The Republican-American is a conservative-leaning, family-owned newspaper based in Waterbury, Connecticut established in 1990 through merger of two newspapers under the same ownership: Waterbury American and Waterbury Republican.  The publication's origins date back to 1844.

Circulation 
Three dozen communities in New Haven and Litchfield counties receive the newspaper, among them being:  Greater Waterbury, the Naugatuck Valley, and Litchfield County, and include Ansonia, Beacon Falls, Bethlehem, Bridgewater, Canaan, Cheshire, Colebrook, Cornwall, Falls Village, Goshen, Harwinton, Kent, Litchfield, Middlebury, Morris, Naugatuck, New Hartford, New Milford, North Canaan, Oxford, Plymouth, Prospect, Roxbury, Salisbury, Seymour, Sharon, Southbury, Terryville, Thomaston, Torrington, Warren, Washington, Waterbury, Watertown, Winchester, Winsted, Wolcott, and Woodbury.

History 
The Republican-American is a direct descendant of two other newspapers which went through a series of ownership and content changes since the mid-1800s.

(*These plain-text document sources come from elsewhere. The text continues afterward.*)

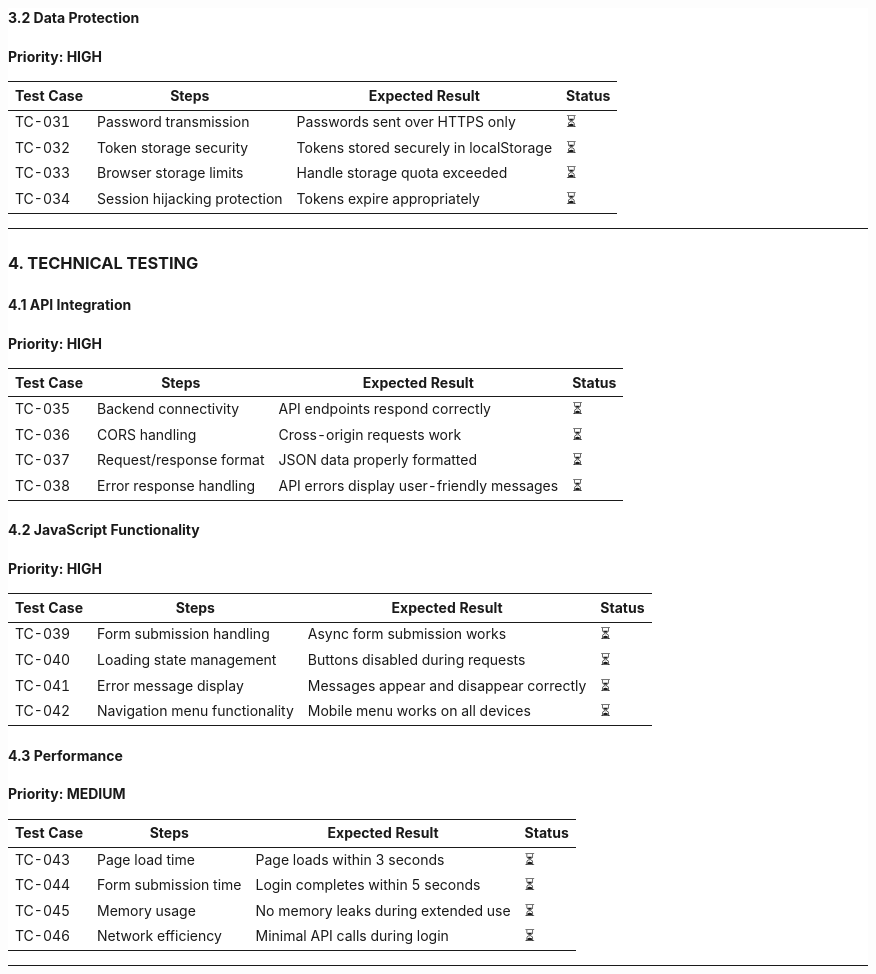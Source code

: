 #### 3.2 Data Protection
**Priority: HIGH**

| Test Case | Steps | Expected Result | Status |
|-----------|-------|----------------|---------|
| TC-031 | Password transmission | Passwords sent over HTTPS only | ⏳ |
| TC-032 | Token storage security | Tokens stored securely in localStorage | ⏳ |
| TC-033 | Browser storage limits | Handle storage quota exceeded | ⏳ |
| TC-034 | Session hijacking protection | Tokens expire appropriately | ⏳ |

---

### 4. TECHNICAL TESTING

#### 4.1 API Integration
**Priority: HIGH**

| Test Case | Steps | Expected Result | Status |
|-----------|-------|----------------|---------|
| TC-035 | Backend connectivity | API endpoints respond correctly | ⏳ |
| TC-036 | CORS handling | Cross-origin requests work | ⏳ |
| TC-037 | Request/response format | JSON data properly formatted | ⏳ |
| TC-038 | Error response handling | API errors display user-friendly messages | ⏳ |

#### 4.2 JavaScript Functionality
**Priority: HIGH**

| Test Case | Steps | Expected Result | Status |
|-----------|-------|----------------|---------|
| TC-039 | Form submission handling | Async form submission works | ⏳ |
| TC-040 | Loading state management | Buttons disabled during requests | ⏳ |
| TC-041 | Error message display | Messages appear and disappear correctly | ⏳ |
| TC-042 | Navigation menu functionality | Mobile menu works on all devices | ⏳ |

#### 4.3 Performance
**Priority: MEDIUM**

| Test Case | Steps | Expected Result | Status |
|-----------|-------|----------------|---------|
| TC-043 | Page load time | Page loads within 3 seconds | ⏳ |
| TC-044 | Form submission time | Login completes within 5 seconds | ⏳ |
| TC-045 | Memory usage | No memory leaks during extended use | ⏳ |
| TC-046 | Network efficiency | Minimal API calls during login | ⏳ |

---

The Waterbury American started in 1844 as a weekly paper published by Josiah Giles.  Twenty-two years later, in 1866, it started publication as a daily newspaper.

The Waterbury Republican started in 1881 as a weekly paper published by John Henry Morrow.  By 1884, it had transitioned to a daily newspaper.  The paper changed hands in 1901 when William Jamieson Pape and William M. Lathrop purchased it together.

Pape became the sole owner of the Waterbury Republican in 1910, and in 1922 purchased the Waterbury American.  Ownership of both papers has been retained in the Pape family until the present day, with the decision to merge them to form the Republican-American coming in 1990.

Editorial stance 
The Republican-American describes itself as having a socially and fiscally conservative editorial stance. It advocates what it considers to be pro-business government policies, such as tax cuts and regulatory reform. The Republican-American claims that it is "quick to blow the whistle on what it views as wasteful use of tax dollars, as well as what it sees as unnecessary growth of local, state or federal government".  The newspaper is a frequent critic of the demands of organized labor, especially public-employee unions, arguing they compel governments and businesses to spend beyond their means.

The paper advocates for a more interventionist approach to foreign policy, asserting that "if the U.S. is not quick to forcefully denounce and, if necessary, take action against, aggressive and anti-democratic actions by anti-American regimes and groups, America’s enemies will be emboldened".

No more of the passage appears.